A report in Economic & Political Weekly sates that the Bombay High Court recently upheld a second wife’s claim on the retirement benefits of the deceased husband. The status of second wives in India has been precarious. In 2010, the Supreme Court of India had observed that a woman who married an already-married man was not entitled to maintenance and other protections. Referring to the second wife in savage feudal terms, including calling her “keep” and “mistress,” it not only refused legal status to second wives, but has also contributed greatly towards developing the social stigma and moral policing surrounding the ones who are.
The status of second wives is particularly unstable in India, where second marriages, during the subsistence of the first marriage, are void, and lack any legal validity under the Hindu law that applies to Hindu, Buddhist, Jain, and Sikh communities. This is taxing, since there is a sizeable Indian “Hindu” population that practises polygamy. As per the census data of 2011, there are 6.6 million more married women than men in India. Contrary to popular beliefs, polygamy is most common among tribal communities. Its incidence reduces progressively in Buddhist, Hindu, and Islamic communities.
The state has attempted to stop polygamy by criminalising it. The consequences of polygamy is, however, borne greatly by the second wives, who are denied a legal claim to maintenance and access to the household. The law both victimises second wives, denying them access to maintenance, and simultaneously treats them as victims of men’s deceit and greed for money.

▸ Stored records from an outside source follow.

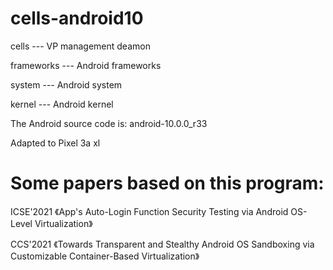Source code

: # cells-android10

cells --- VP management deamon

frameworks --- Android frameworks

system --- Android system

kernel --- Android kernel

The Android source code is:  android-10.0.0_r33

Adapted to Pixel 3a xl

# Some papers based on this program:
ICSE'2021 《App's Auto-Login Function Security Testing via Android OS-Level Virtualization》

CCS'2021 《Towards Transparent and Stealthy Android OS Sandboxing via Customizable Container-Based Virtualization》
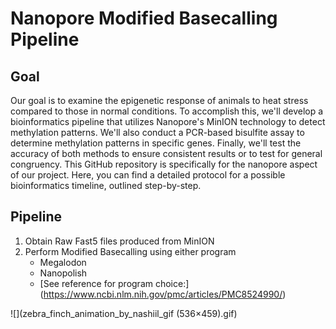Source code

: # Nanopore Modified Basecalling Pipeline

## Goal 
Our goal is to examine the epigenetic response of animals to heat stress compared to those in normal conditions. To accomplish this, we'll develop a bioinformatics pipeline that utilizes Nanopore's MinION technology to detect methylation patterns. We'll also conduct a PCR-based bisulfite assay to determine methylation patterns in specific genes. Finally, we'll test the accuracy of both methods to ensure consistent results or to test for general congruency. This GitHub repository is specifically for the nanopore aspect of our project. Here, you can find a detailed protocol for a possible bioinformatics timeline, outlined step-by-step.  

## Pipeline
 
1. Obtain Raw Fast5 files produced from MinION
2. Perform Modified Basecalling using either program
   - Megalodon
   - Nanopolish
   - [See reference for program choice:] (https://www.ncbi.nlm.nih.gov/pmc/articles/PMC8524990/)




![](zebra_finch_animation_by_nashiil_gif (536×459).gif)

Judicial intervention to protect the rights of second wives is proscribed by statutory limitations and precedents. Legislation granting the right to maintenance has been interpreted to exclude second wives, as their marriage does not exist in law. The courts, in attempting to support their rights, have in fact created additional barriers for them to claim maintenance. The law thus protects conditional rights to maintenance without regard to their non-conditional fulfilment of familial obligations.
The problem faced by second wives in making their claim is exacerbated by the adversarial litigation process. The process adopts an all-or-nothing and blame game approach, in which truth becomes elusive. For instance, as discussed, the law places a premium on ignorance of subsisting marriage of the man. Instead of acknowledging a claim of a second wife who has made commitments and contributed to a household, it requires her to prove, among other things, deception by the husband.
A second wife, or a live-in partner, has to meet certain requirements to qualify as a rightful claimant of maintenance. This is particularly prohibitive as such relationships, like marriages, may be abusive and live-in partners may not meet the test. In this case, a married man is not obliged to give maintenance to a woman he abandons after cohabiting and sharing sexual relations over a period of time.